4.6.5 Troubleshooting
- Infinite loops in cuckoo hashing can indicate cycles or very high collision => the code triggers
rehash()
. - Resize needed if you see “HashMap is full” or excessive collisions.
- Performance can degrade if your keys are poorly hashed or if you have a very high load factor.
5. Performance & Suitability
Algorithm | Average Insert | Average Lookup | Deletion | Worst Case | Memory Overhead | Complexity Notes |
---|---|---|---|---|---|---|
Separate Chaining | O(1) | O(1) | O(1) | O(n) | Extra for linked list | Can degrade if many items fall into the same bucket chain |
Linear Probing | O(1) | O(1) | O(1) (with tombstones) | O(n) | Contiguous table size | Clustering can hurt performance as load factor grows |
Cuckoo Hashing | O(1) | O(1) (2 checks) | O(1) | Potential rehash overhead | 2 tables, or more | Insertion can trigger multiple displacements or rehash |
In real-world usage, many hash map implementations (like Rust’s std::collections::HashMap
or Go’s built-in map
) combine open addressing with advanced strategies (Robin Hood hashing, XOR-based hashing, etc.) for performance.
6. Conclusion
We’ve explored three major collision-handling strategies for HashMaps:
- Separate Chaining: Simple, easy to implement, but can have extra memory usage.

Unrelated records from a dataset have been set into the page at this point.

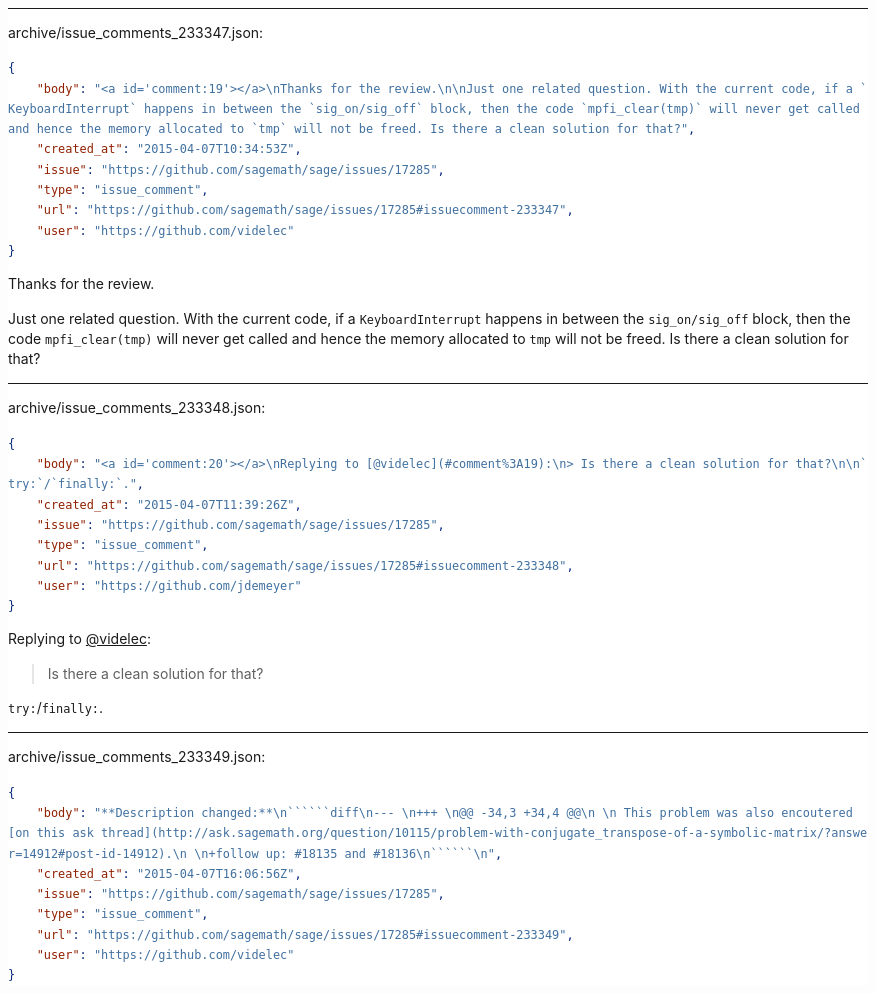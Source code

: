 

---

archive/issue_comments_233347.json:
```json
{
    "body": "<a id='comment:19'></a>\nThanks for the review.\n\nJust one related question. With the current code, if a `KeyboardInterrupt` happens in between the `sig_on/sig_off` block, then the code `mpfi_clear(tmp)` will never get called and hence the memory allocated to `tmp` will not be freed. Is there a clean solution for that?",
    "created_at": "2015-04-07T10:34:53Z",
    "issue": "https://github.com/sagemath/sage/issues/17285",
    "type": "issue_comment",
    "url": "https://github.com/sagemath/sage/issues/17285#issuecomment-233347",
    "user": "https://github.com/videlec"
}
```

<a id='comment:19'></a>
Thanks for the review.

Just one related question. With the current code, if a `KeyboardInterrupt` happens in between the `sig_on/sig_off` block, then the code `mpfi_clear(tmp)` will never get called and hence the memory allocated to `tmp` will not be freed. Is there a clean solution for that?



---

archive/issue_comments_233348.json:
```json
{
    "body": "<a id='comment:20'></a>\nReplying to [@videlec](#comment%3A19):\n> Is there a clean solution for that?\n\n`try:`/`finally:`.",
    "created_at": "2015-04-07T11:39:26Z",
    "issue": "https://github.com/sagemath/sage/issues/17285",
    "type": "issue_comment",
    "url": "https://github.com/sagemath/sage/issues/17285#issuecomment-233348",
    "user": "https://github.com/jdemeyer"
}
```

<a id='comment:20'></a>
Replying to [@videlec](#comment%3A19):
> Is there a clean solution for that?

`try:`/`finally:`.



---

archive/issue_comments_233349.json:
```json
{
    "body": "**Description changed:**\n``````diff\n--- \n+++ \n@@ -34,3 +34,4 @@\n \n This problem was also encoutered [on this ask thread](http://ask.sagemath.org/question/10115/problem-with-conjugate_transpose-of-a-symbolic-matrix/?answer=14912#post-id-14912).\n \n+follow up: #18135 and #18136\n``````\n",
    "created_at": "2015-04-07T16:06:56Z",
    "issue": "https://github.com/sagemath/sage/issues/17285",
    "type": "issue_comment",
    "url": "https://github.com/sagemath/sage/issues/17285#issuecomment-233349",
    "user": "https://github.com/videlec"
}
```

- Linear Probing (Open Addressing): Great cache locality but can suffer from clustering.
- Cuckoo Hashing: Worst-case (O(1)) lookups with two positions, but insertions may cause multiple displacements.
Each has trade-offs in performance, memory overhead, and implementation complexity. The provided Go and Rust examples (plus ASCII diagrams, unit tests, and runbooks) illustrate how to build each from scratch. In production, you’d typically rely on well-tested standard library structures—but the knowledge of these algorithms is valuable for specialized or educational use cases.